(Beginning of SOURCE RECORDS)
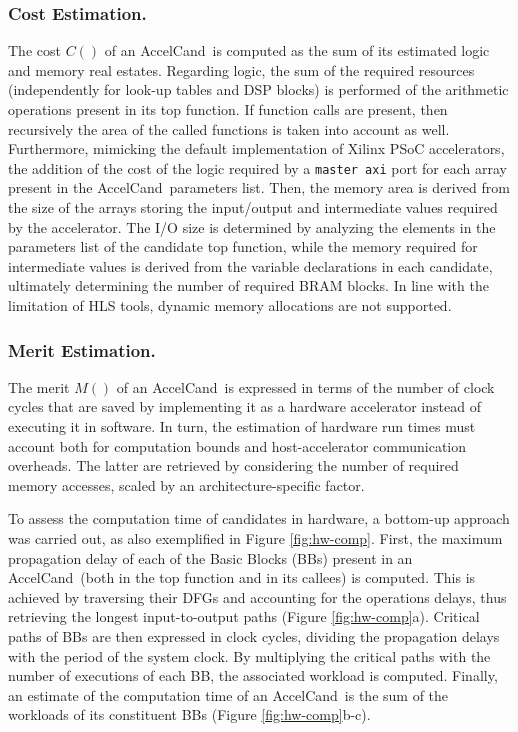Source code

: \documentclass[]{usiinfthesis}
\newcommand{\candidate}{{AccelCand}}
\begin{document}
\subsubsection{Cost Estimation.}
The cost $C()$ of an \candidate\ is computed as the sum of its estimated logic and memory 
real estates. Regarding logic, the sum of the required resources (independently for look-up 
tables and DSP blocks) is performed of the arithmetic operations present in its top function.
If function calls are present, then recursively the area of the called functions is taken into
account as well. Furthermore, mimicking the default implementation of Xilinx PSoC accelerators, 
the addition of the cost of the logic required by a \texttt{master axi} port for each array 
present in the \candidate\ parameters list.
Then, the memory area is derived from the size of the arrays storing the input/output and intermediate 
values required by the accelerator. The I/O size is determined by analyzing the elements in the 
parameters list of the candidate top function, while the memory required for intermediate values is 
derived from the variable declarations in each candidate, ultimately determining the number of required 
BRAM blocks. In line with the limitation of HLS tools, dynamic memory allocations are not supported.\par

\subsubsection{Merit Estimation.}
The merit $M()$ of an \candidate\ is expressed in terms of the number of clock cycles that are saved by 
implementing it as a hardware accelerator instead of executing it in software. In turn, the estimation 
of hardware run times must account both for computation bounds and host-accelerator communication overheads.  
The latter are retrieved by considering the number of required memory accesses, scaled by an 
architecture-specific factor.\par

To assess the computation time of candidates in hardware, a bottom-up approach was carried out, as also 
exemplified in Figure \ref{fig:hw-comp}. First, the maximum propagation delay of each of the Basic Blocks 
(BBs) present in an \candidate\ (both in the top function and in its callees) is computed.  This is 
achieved by traversing their DFGs and accounting for the operations delays, thus retrieving the longest 
input-to-output paths (Figure \ref{fig:hw-comp}a).  Critical paths of BBs are then expressed in clock cycles, 
dividing the propagation delays with the period of the system clock. By multiplying the critical paths with 
the number of executions of each BB, the associated workload is computed. Finally, an estimate of the computation time of an \candidate\ is the sum of the workloads of its constituent BBs 
(Figure \ref{fig:hw-comp}b-c).\par
\end{document}
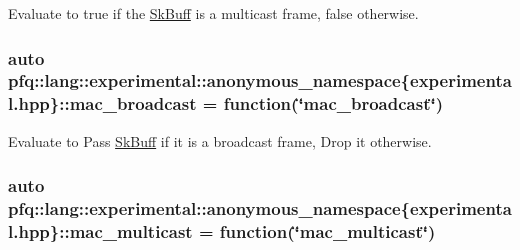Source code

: Evaluate to {\ttfamily true} if the \hyperlink{structpfq_1_1lang_1_1SkBuff}{Sk\+Buff} is a multicast frame, {\ttfamily false} otherwise. 

\subsubsection[{\texorpdfstring{mac\+\_\+broadcast}{mac_broadcast}}]{\setlength{\rightskip}{0pt plus 5cm}auto pfq\+::lang\+::experimental\+::anonymous\+\_\+namespace\{experimental.\+hpp\}\+::mac\+\_\+broadcast = {\bf function}(\char`\"{}mac\+\_\+broadcast\char`\"{})}\hypertarget{namespacepfq_1_1lang_1_1experimental_1_1anonymous__namespace_02experimental_8hpp_03_aa889cbcf0c306d992508759fc5e677cd}{}\label{namespacepfq_1_1lang_1_1experimental_1_1anonymous__namespace_02experimental_8hpp_03_aa889cbcf0c306d992508759fc5e677cd}


Evaluate to {\ttfamily Pass} \hyperlink{structpfq_1_1lang_1_1SkBuff}{Sk\+Buff} if it is a broadcast frame, {\ttfamily Drop} it otherwise. 

\subsubsection[{\texorpdfstring{mac\+\_\+multicast}{mac_multicast}}]{\setlength{\rightskip}{0pt plus 5cm}auto pfq\+::lang\+::experimental\+::anonymous\+\_\+namespace\{experimental.\+hpp\}\+::mac\+\_\+multicast = {\bf function}(\char`\"{}mac\+\_\+multicast\char`\"{})}\hypertarget{namespacepfq_1_1lang_1_1experimental_1_1anonymous__namespace_02experimental_8hpp_03_a0c39849f9e3e8677342842f88a8ee37c}{}\label{namespacepfq_1_1lang_1_1experimental_1_1anonymous__namespace_02experimental_8hpp_03_a0c39849f9e3e8677342842f88a8ee37c}


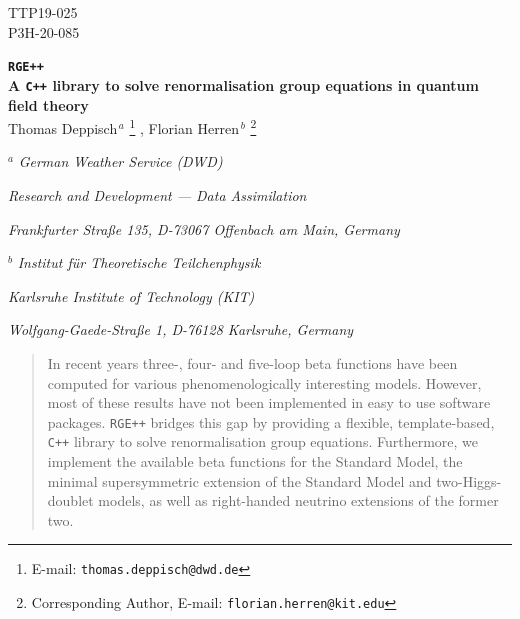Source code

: \documentclass[11pt,a4paper]{article}
\begin{document}
\lstset{style=cpp}

\begin{titlepage}

\vspace*{-15mm}
\begin{flushright}
TTP19-025\\
P3H-20-085
\end{flushright}
\vspace*{0.7cm}


\begin{center}
{ \bf\LARGE \texttt{RGE++}\\ A \texttt{C++} library to solve renormalisation group equations in quantum field theory}
\\[8mm]
Thomas Deppisch$^{\, a}$ \footnote{E-mail: \texttt{thomas.deppisch@dwd.de}} ,
Florian Herren$^{\, b}$ \footnote{Corresponding Author, E-mail: \texttt{florian.herren@kit.edu}}
\\[1mm]
\end{center}
\vspace*{0.50cm}
\centerline{$^{a}$ \it German Weather Service (DWD)}
\centerline{\it Research and Development --- Data Assimilation}
\centerline{\it Frankfurter Stra\ss{}e 135, D-73067 Offenbach am Main, Germany}
\vspace*{0.2cm}
\centerline{$^{b}$ \it Institut f\"ur Theoretische Teilchenphysik}
\centerline{\it Karlsruhe Institute of Technology (KIT)}
\centerline{\it Wolfgang-Gaede-Stra\ss{}e 1, D-76128 Karlsruhe, Germany}
\vspace*{0.2cm}

\begin{abstract}
In recent years three-, four- and five-loop beta functions have been computed for various phenomenologically interesting models.
However, most of these results have not been implemented in easy to use software packages. \texttt{RGE++} bridges
this gap by providing a flexible, template-based, \texttt{C++} library to solve renormalisation group equations.
Furthermore, we implement the available beta functions for the Standard Model, the minimal supersymmetric
extension of the Standard Model and two-Higgs-doublet models, as well as right-handed neutrino extensions of the former two.
\end{abstract}

\end{titlepage}

\setcounter{footnote}{0}
\end{document}
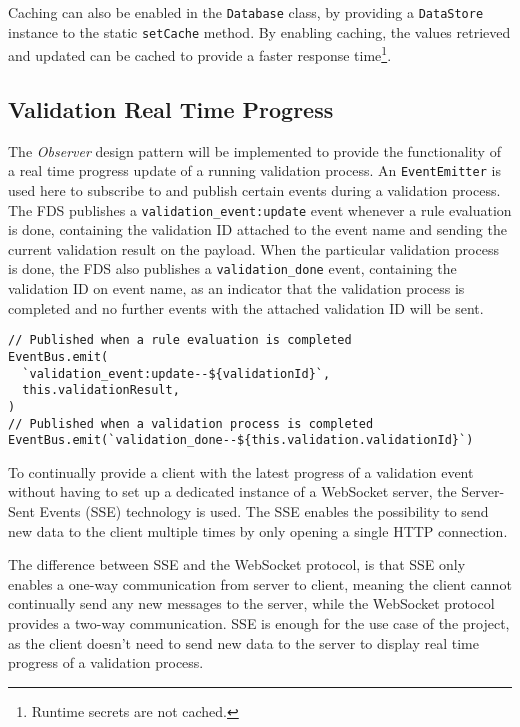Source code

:     Caching can also be enabled in the \verb;Database; class, by providing a \verb;DataStore; instance to the static \verb;setCache; method. By enabling caching, the values retrieved and updated can be cached to provide a faster response time\footnote{Runtime secrets are not cached.}. 

  \subsection{Validation Real Time Progress}
    \label{impl_sse}
  
    The \emph{Observer} \autocite[pp. 293-303]{gamma-1995} design pattern will be implemented to provide the functionality of a real time progress update of a running validation process. An \verb;EventEmitter; is used here to subscribe to and publish certain events during a validation process. The FDS publishes a \verb;validation_event:update; event whenever a rule evaluation is done, containing the validation ID attached to the event name and sending the current validation result on the payload. When the particular validation process is done, the FDS also publishes a \verb;validation_done; event, containing the validation ID on event name, as an indicator that the validation process is completed and no further events with the attached validation ID will be sent. 

    \begin{lstlisting}[style=es6, caption={Publishing events on certain validation events using the EventEmitter (TypeScript)}]
// Published when a rule evaluation is completed
EventBus.emit(
  `validation_event:update--${validationId}`,
  this.validationResult,
)
// Published when a validation process is completed
EventBus.emit(`validation_done--${this.validation.validationId}`)
    \end{lstlisting}
    
    To continually provide a client with the latest progress of a validation event without having to set up a dedicated instance of a WebSocket server, the Server-Sent Events (SSE)\autocite{rfc8895} technology is used. The SSE enables the possibility to send new data to the client multiple times by only opening a single HTTP connection. 
    
    The difference between SSE and the WebSocket protocol, is that SSE only enables a one-way communication from server to client, meaning the client cannot continually send any new messages to the server, while the WebSocket protocol provides a two-way communication. SSE is enough for the use case of the project, as the client doesn't need to send new data to the server to display real time progress of a validation process.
(End of SOURCE RECORDS)
● **AIM OF THE EXERCISE**: Once the pictures are set aside, reproduce the records in full and exactly.

● **OUTPUT FOR THIS TASK**:
Source code

: \documentclass[]{usiinfthesis}
\newcommand{\candidate}{{AccelCand}}
\begin{document}
\subsubsection{Cost Estimation.}
The cost $C()$ of an \candidate\ is computed as the sum of its estimated logic and memory 
real estates. Regarding logic, the sum of the required resources (independently for look-up 
tables and DSP blocks) is performed of the arithmetic operations present in its top function.
If function calls are present, then recursively the area of the called functions is taken into
account as well. Furthermore, mimicking the default implementation of Xilinx PSoC accelerators, 
the addition of the cost of the logic required by a \texttt{master axi} port for each array 
present in the \candidate\ parameters list.
Then, the memory area is derived from the size of the arrays storing the input/output and intermediate 
values required by the accelerator. The I/O size is determined by analyzing the elements in the 
parameters list of the candidate top function, while the memory required for intermediate values is 
derived from the variable declarations in each candidate, ultimately determining the number of required 
BRAM blocks. In line with the limitation of HLS tools, dynamic memory allocations are not supported.\par

\subsubsection{Merit Estimation.}
The merit $M()$ of an \candidate\ is expressed in terms of the number of clock cycles that are saved by 
implementing it as a hardware accelerator instead of executing it in software. In turn, the estimation 
of hardware run times must account both for computation bounds and host-accelerator communication overheads.  
The latter are retrieved by considering the number of required memory accesses, scaled by an 
architecture-specific factor.\par

To assess the computation time of candidates in hardware, a bottom-up approach was carried out, as also 
exemplified in Figure \ref{fig:hw-comp}. First, the maximum propagation delay of each of the Basic Blocks 
(BBs) present in an \candidate\ (both in the top function and in its callees) is computed.  This is 
achieved by traversing their DFGs and accounting for the operations delays, thus retrieving the longest 
input-to-output paths (Figure \ref{fig:hw-comp}a).  Critical paths of BBs are then expressed in clock cycles, 
dividing the propagation delays with the period of the system clock. By multiplying the critical paths with 
the number of executions of each BB, the associated workload is computed. Finally, an estimate of the computation time of an \candidate\ is the sum of the workloads of its constituent BBs 
(Figure \ref{fig:hw-comp}b-c).\par
\end{document}
Source code

: Evaluate to {\ttfamily true} if the \hyperlink{structpfq_1_1lang_1_1SkBuff}{Sk\+Buff} is a multicast frame, {\ttfamily false} otherwise. 

\subsubsection[{\texorpdfstring{mac\+\_\+broadcast}{mac_broadcast}}]{\setlength{\rightskip}{0pt plus 5cm}auto pfq\+::lang\+::experimental\+::anonymous\+\_\+namespace\{experimental.\+hpp\}\+::mac\+\_\+broadcast = {\bf function}(\char`\"{}mac\+\_\+broadcast\char`\"{})}\hypertarget{namespacepfq_1_1lang_1_1experimental_1_1anonymous__namespace_02experimental_8hpp_03_aa889cbcf0c306d992508759fc5e677cd}{}\label{namespacepfq_1_1lang_1_1experimental_1_1anonymous__namespace_02experimental_8hpp_03_aa889cbcf0c306d992508759fc5e677cd}


Evaluate to {\ttfamily Pass} \hyperlink{structpfq_1_1lang_1_1SkBuff}{Sk\+Buff} if it is a broadcast frame, {\ttfamily Drop} it otherwise. 

\subsubsection[{\texorpdfstring{mac\+\_\+multicast}{mac_multicast}}]{\setlength{\rightskip}{0pt plus 5cm}auto pfq\+::lang\+::experimental\+::anonymous\+\_\+namespace\{experimental.\+hpp\}\+::mac\+\_\+multicast = {\bf function}(\char`\"{}mac\+\_\+multicast\char`\"{})}\hypertarget{namespacepfq_1_1lang_1_1experimental_1_1anonymous__namespace_02experimental_8hpp_03_a0c39849f9e3e8677342842f88a8ee37c}{}\label{namespacepfq_1_1lang_1_1experimental_1_1anonymous__namespace_02experimental_8hpp_03_a0c39849f9e3e8677342842f88a8ee37c}


Source code

: \documentclass[11pt,a4paper]{article}
\begin{document}
\lstset{style=cpp}

\begin{titlepage}

\vspace*{-15mm}
\begin{flushright}
TTP19-025\\
P3H-20-085
\end{flushright}
\vspace*{0.7cm}


\begin{center}
{ \bf\LARGE \texttt{RGE++}\\ A \texttt{C++} library to solve renormalisation group equations in quantum field theory}
\\[8mm]
Thomas Deppisch$^{\, a}$ \footnote{E-mail: \texttt{thomas.deppisch@dwd.de}} ,
Florian Herren$^{\, b}$ \footnote{Corresponding Author, E-mail: \texttt{florian.herren@kit.edu}}
\\[1mm]
\end{center}
\vspace*{0.50cm}
\centerline{$^{a}$ \it German Weather Service (DWD)}
\centerline{\it Research and Development --- Data Assimilation}
\centerline{\it Frankfurter Stra\ss{}e 135, D-73067 Offenbach am Main, Germany}
\vspace*{0.2cm}
\centerline{$^{b}$ \it Institut f\"ur Theoretische Teilchenphysik}
\centerline{\it Karlsruhe Institute of Technology (KIT)}
\centerline{\it Wolfgang-Gaede-Stra\ss{}e 1, D-76128 Karlsruhe, Germany}
\vspace*{0.2cm}

\begin{abstract}
In recent years three-, four- and five-loop beta functions have been computed for various phenomenologically interesting models.
However, most of these results have not been implemented in easy to use software packages. \texttt{RGE++} bridges
this gap by providing a flexible, template-based, \texttt{C++} library to solve renormalisation group equations.
Furthermore, we implement the available beta functions for the Standard Model, the minimal supersymmetric
extension of the Standard Model and two-Higgs-doublet models, as well as right-handed neutrino extensions of the former two.
\end{abstract}

\end{titlepage}

\setcounter{footnote}{0}
\end{document}
Source code

:     Caching can also be enabled in the \verb;Database; class, by providing a \verb;DataStore; instance to the static \verb;setCache; method. By enabling caching, the values retrieved and updated can be cached to provide a faster response time\footnote{Runtime secrets are not cached.}. 

  \subsection{Validation Real Time Progress}
    \label{impl_sse}
  
    The \emph{Observer} \autocite[pp. 293-303]{gamma-1995} design pattern will be implemented to provide the functionality of a real time progress update of a running validation process. An \verb;EventEmitter; is used here to subscribe to and publish certain events during a validation process. The FDS publishes a \verb;validation_event:update; event whenever a rule evaluation is done, containing the validation ID attached to the event name and sending the current validation result on the payload. When the particular validation process is done, the FDS also publishes a \verb;validation_done; event, containing the validation ID on event name, as an indicator that the validation process is completed and no further events with the attached validation ID will be sent. 

    \begin{lstlisting}[style=es6, caption={Publishing events on certain validation events using the EventEmitter (TypeScript)}]
// Published when a rule evaluation is completed
EventBus.emit(
  `validation_event:update--${validationId}`,
  this.validationResult,
)
// Published when a validation process is completed
EventBus.emit(`validation_done--${this.validation.validationId}`)
    \end{lstlisting}
    
    To continually provide a client with the latest progress of a validation event without having to set up a dedicated instance of a WebSocket server, the Server-Sent Events (SSE)\autocite{rfc8895} technology is used. The SSE enables the possibility to send new data to the client multiple times by only opening a single HTTP connection. 
    
    The difference between SSE and the WebSocket protocol, is that SSE only enables a one-way communication from server to client, meaning the client cannot continually send any new messages to the server, while the WebSocket protocol provides a two-way communication. SSE is enough for the use case of the project, as the client doesn't need to send new data to the server to display real time progress of a validation process.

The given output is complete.